- [Task to carry out]: Without any pictures, restate the full set of records below exactly.

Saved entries
_____

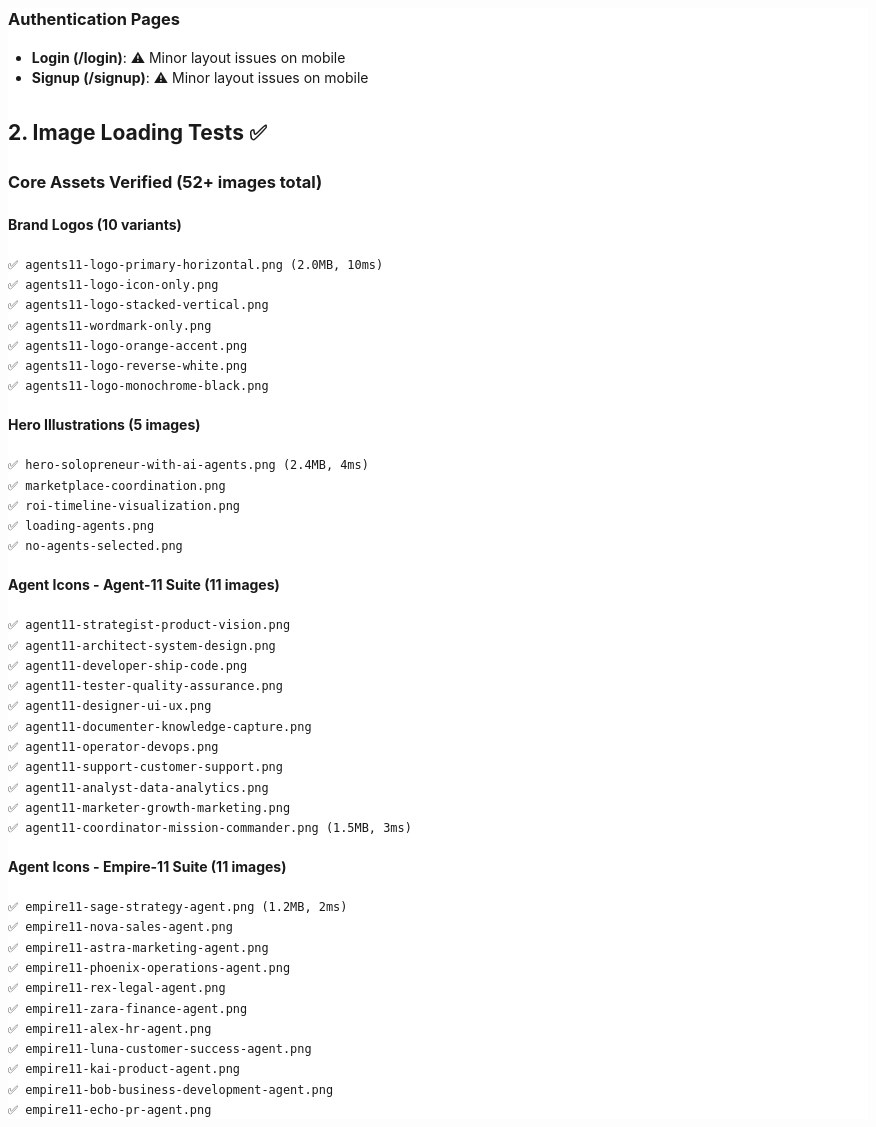 ### Authentication Pages
- **Login (/login)**: ⚠️ Minor layout issues on mobile
- **Signup (/signup)**: ⚠️ Minor layout issues on mobile

## 2. Image Loading Tests ✅

### Core Assets Verified (52+ images total)

#### Brand Logos (10 variants)
```
✅ agents11-logo-primary-horizontal.png (2.0MB, 10ms)
✅ agents11-logo-icon-only.png
✅ agents11-logo-stacked-vertical.png
✅ agents11-wordmark-only.png
✅ agents11-logo-orange-accent.png
✅ agents11-logo-reverse-white.png
✅ agents11-logo-monochrome-black.png
```

#### Hero Illustrations (5 images)
```
✅ hero-solopreneur-with-ai-agents.png (2.4MB, 4ms)
✅ marketplace-coordination.png
✅ roi-timeline-visualization.png
✅ loading-agents.png
✅ no-agents-selected.png
```

#### Agent Icons - Agent-11 Suite (11 images)
```
✅ agent11-strategist-product-vision.png
✅ agent11-architect-system-design.png
✅ agent11-developer-ship-code.png
✅ agent11-tester-quality-assurance.png
✅ agent11-designer-ui-ux.png
✅ agent11-documenter-knowledge-capture.png
✅ agent11-operator-devops.png
✅ agent11-support-customer-support.png
✅ agent11-analyst-data-analytics.png
✅ agent11-marketer-growth-marketing.png
✅ agent11-coordinator-mission-commander.png (1.5MB, 3ms)
```

#### Agent Icons - Empire-11 Suite (11 images)
```
✅ empire11-sage-strategy-agent.png (1.2MB, 2ms)
✅ empire11-nova-sales-agent.png
✅ empire11-astra-marketing-agent.png
✅ empire11-phoenix-operations-agent.png
✅ empire11-rex-legal-agent.png
✅ empire11-zara-finance-agent.png
✅ empire11-alex-hr-agent.png
✅ empire11-luna-customer-success-agent.png
✅ empire11-kai-product-agent.png
✅ empire11-bob-business-development-agent.png
✅ empire11-echo-pr-agent.png
```
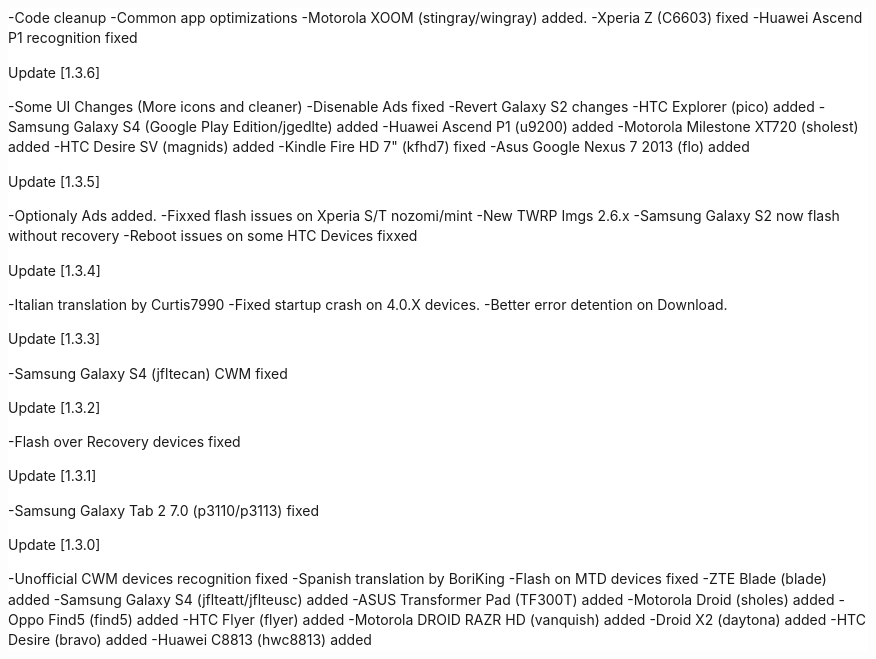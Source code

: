 -Code cleanup
-Common app optimizations
-Motorola XOOM (stingray/wingray) added.
-Xperia Z (C6603) fixed
-Huawei Ascend P1 recognition fixed

Update [1.3.6]

-Some UI Changes (More icons and cleaner)
-Disenable Ads fixed
-Revert Galaxy S2 changes
-HTC Explorer (pico) added
-Samsung Galaxy S4 (Google Play Edition/jgedlte) added
-Huawei Ascend P1 (u9200) added
-Motorola Milestone XT720 (sholest) added
-HTC Desire SV (magnids) added
-Kindle Fire HD 7" (kfhd7) fixed
-Asus Google Nexus 7 2013 (flo) added

Update [1.3.5]

-Optionaly Ads added.
-Fixxed flash issues on Xperia S/T nozomi/mint
-New TWRP Imgs 2.6.x
-Samsung Galaxy S2 now flash without recovery
-Reboot issues on some HTC Devices fixxed

Update [1.3.4]

-Italian translation by Curtis7990
-Fixed startup crash on 4.0.X devices.
-Better error detention on Download.

Update [1.3.3]

-Samsung Galaxy S4 (jfltecan) CWM fixed

Update [1.3.2]

-Flash over Recovery devices fixed

Update [1.3.1]

-Samsung Galaxy Tab 2 7.0 (p3110/p3113) fixed

Update [1.3.0]

-Unofficial CWM devices recognition fixed
-Spanish translation by BoriKing
-Flash on MTD devices fixed
-ZTE Blade (blade) added
-Samsung Galaxy S4 (jflteatt/jflteusc) added
-ASUS Transformer Pad (TF300T) added
-Motorola Droid (sholes) added
-Oppo Find5 (find5) added
-HTC Flyer (flyer) added
-Motorola DROID RAZR HD (vanquish) added
-Droid X2 (daytona) added
-HTC Desire (bravo) added
-Huawei C8813 (hwc8813) added
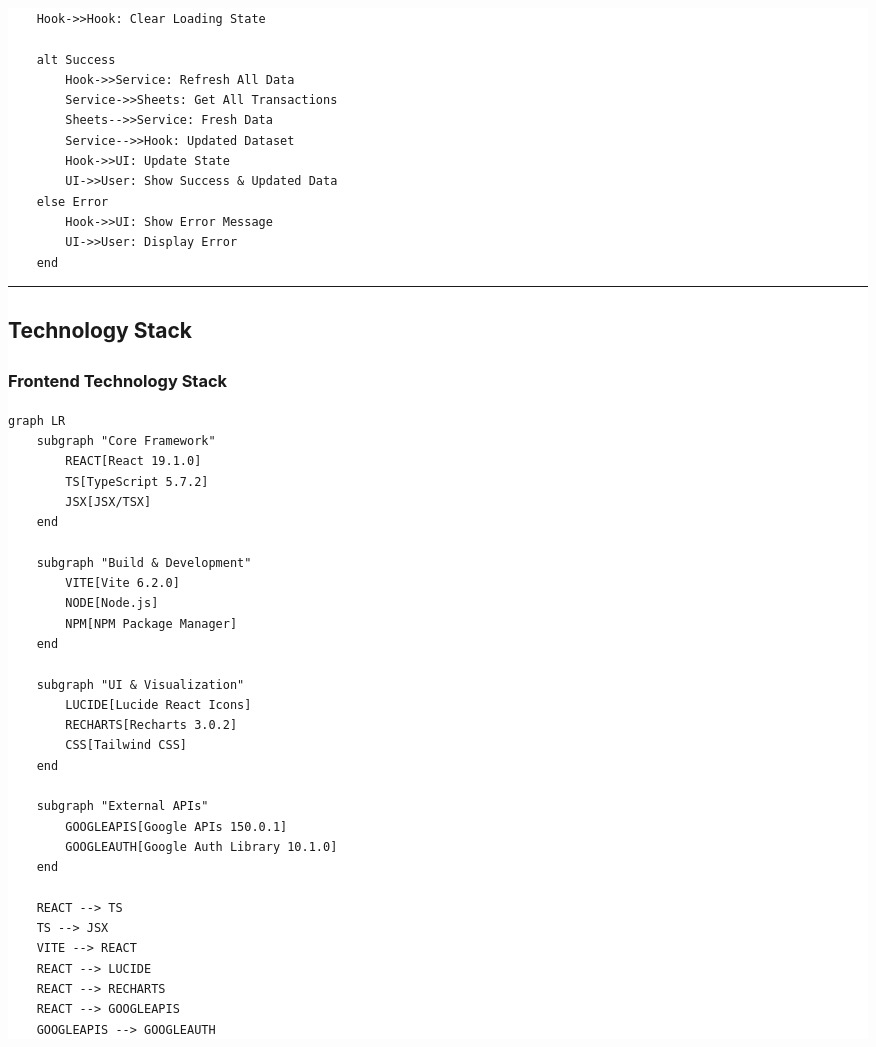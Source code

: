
 ```mermaid
    Hook->>Hook: Clear Loading State
    
    alt Success
        Hook->>Service: Refresh All Data
        Service->>Sheets: Get All Transactions
        Sheets-->>Service: Fresh Data
        Service-->>Hook: Updated Dataset
        Hook->>UI: Update State
        UI->>User: Show Success & Updated Data
    else Error
        Hook->>UI: Show Error Message
        UI->>User: Display Error
    end
```

---

## Technology Stack

### Frontend Technology Stack

```mermaid
graph LR
    subgraph "Core Framework"
        REACT[React 19.1.0]
        TS[TypeScript 5.7.2]
        JSX[JSX/TSX]
    end
    
    subgraph "Build & Development"
        VITE[Vite 6.2.0]
        NODE[Node.js]
        NPM[NPM Package Manager]
    end
    
    subgraph "UI & Visualization"
        LUCIDE[Lucide React Icons]
        RECHARTS[Recharts 3.0.2]
        CSS[Tailwind CSS]
    end
    
    subgraph "External APIs"
        GOOGLEAPIS[Google APIs 150.0.1]
        GOOGLEAUTH[Google Auth Library 10.1.0]
    end
    
    REACT --> TS
    TS --> JSX
    VITE --> REACT
    REACT --> LUCIDE
    REACT --> RECHARTS
    REACT --> GOOGLEAPIS
    GOOGLEAPIS --> GOOGLEAUTH
```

_____

- [Completed task]:
 ### Authentication Pages
- **Login (/login)**: ⚠️ Minor layout issues on mobile
- **Signup (/signup)**: ⚠️ Minor layout issues on mobile

## 2. Image Loading Tests ✅

### Core Assets Verified (52+ images total)

#### Brand Logos (10 variants)
```
✅ agents11-logo-primary-horizontal.png (2.0MB, 10ms)
✅ agents11-logo-icon-only.png
✅ agents11-logo-stacked-vertical.png
✅ agents11-wordmark-only.png
✅ agents11-logo-orange-accent.png
✅ agents11-logo-reverse-white.png
✅ agents11-logo-monochrome-black.png
```

#### Hero Illustrations (5 images)
```
✅ hero-solopreneur-with-ai-agents.png (2.4MB, 4ms)
✅ marketplace-coordination.png
✅ roi-timeline-visualization.png
✅ loading-agents.png
✅ no-agents-selected.png
```

#### Agent Icons - Agent-11 Suite (11 images)
```
✅ agent11-strategist-product-vision.png
✅ agent11-architect-system-design.png
✅ agent11-developer-ship-code.png
✅ agent11-tester-quality-assurance.png
✅ agent11-designer-ui-ux.png
✅ agent11-documenter-knowledge-capture.png
✅ agent11-operator-devops.png
✅ agent11-support-customer-support.png
✅ agent11-analyst-data-analytics.png
✅ agent11-marketer-growth-marketing.png
✅ agent11-coordinator-mission-commander.png (1.5MB, 3ms)
```

#### Agent Icons - Empire-11 Suite (11 images)
```
✅ empire11-sage-strategy-agent.png (1.2MB, 2ms)
✅ empire11-nova-sales-agent.png
✅ empire11-astra-marketing-agent.png
✅ empire11-phoenix-operations-agent.png
✅ empire11-rex-legal-agent.png
✅ empire11-zara-finance-agent.png
✅ empire11-alex-hr-agent.png
✅ empire11-luna-customer-success-agent.png
✅ empire11-kai-product-agent.png
✅ empire11-bob-business-development-agent.png
✅ empire11-echo-pr-agent.png
```
Source code

: -Code cleanup
-Common app optimizations
-Motorola XOOM (stingray/wingray) added.
-Xperia Z (C6603) fixed
-Huawei Ascend P1 recognition fixed

Update [1.3.6]

-Some UI Changes (More icons and cleaner)
-Disenable Ads fixed
-Revert Galaxy S2 changes
-HTC Explorer (pico) added
-Samsung Galaxy S4 (Google Play Edition/jgedlte) added
-Huawei Ascend P1 (u9200) added
-Motorola Milestone XT720 (sholest) added
-HTC Desire SV (magnids) added
-Kindle Fire HD 7" (kfhd7) fixed
-Asus Google Nexus 7 2013 (flo) added

Update [1.3.5]

-Optionaly Ads added.
-Fixxed flash issues on Xperia S/T nozomi/mint
-New TWRP Imgs 2.6.x
-Samsung Galaxy S2 now flash without recovery
-Reboot issues on some HTC Devices fixxed

Update [1.3.4]

-Italian translation by Curtis7990
-Fixed startup crash on 4.0.X devices.
-Better error detention on Download.

Update [1.3.3]

-Samsung Galaxy S4 (jfltecan) CWM fixed

Update [1.3.2]

-Flash over Recovery devices fixed

Update [1.3.1]

-Samsung Galaxy Tab 2 7.0 (p3110/p3113) fixed

Update [1.3.0]

-Unofficial CWM devices recognition fixed
-Spanish translation by BoriKing
-Flash on MTD devices fixed
-ZTE Blade (blade) added
-Samsung Galaxy S4 (jflteatt/jflteusc) added
-ASUS Transformer Pad (TF300T) added
-Motorola Droid (sholes) added
-Oppo Find5 (find5) added
-HTC Flyer (flyer) added
-Motorola DROID RAZR HD (vanquish) added
-Droid X2 (daytona) added
-HTC Desire (bravo) added
-Huawei C8813 (hwc8813) added
Source code

:
 ```mermaid
    Hook->>Hook: Clear Loading State
    
    alt Success
        Hook->>Service: Refresh All Data
        Service->>Sheets: Get All Transactions
        Sheets-->>Service: Fresh Data
        Service-->>Hook: Updated Dataset
        Hook->>UI: Update State
        UI->>User: Show Success & Updated Data
    else Error
        Hook->>UI: Show Error Message
        UI->>User: Display Error
    end
```

---

## Technology Stack

### Frontend Technology Stack

```mermaid
graph LR
    subgraph "Core Framework"
        REACT[React 19.1.0]
        TS[TypeScript 5.7.2]
        JSX[JSX/TSX]
    end
    
    subgraph "Build & Development"
        VITE[Vite 6.2.0]
        NODE[Node.js]
        NPM[NPM Package Manager]
    end
    
    subgraph "UI & Visualization"
        LUCIDE[Lucide React Icons]
        RECHARTS[Recharts 3.0.2]
        CSS[Tailwind CSS]
    end
    
    subgraph "External APIs"
        GOOGLEAPIS[Google APIs 150.0.1]
        GOOGLEAUTH[Google Auth Library 10.1.0]
    end
    
    REACT --> TS
    TS --> JSX
    VITE --> REACT
    REACT --> LUCIDE
    REACT --> RECHARTS
    REACT --> GOOGLEAPIS
    GOOGLEAPIS --> GOOGLEAUTH
```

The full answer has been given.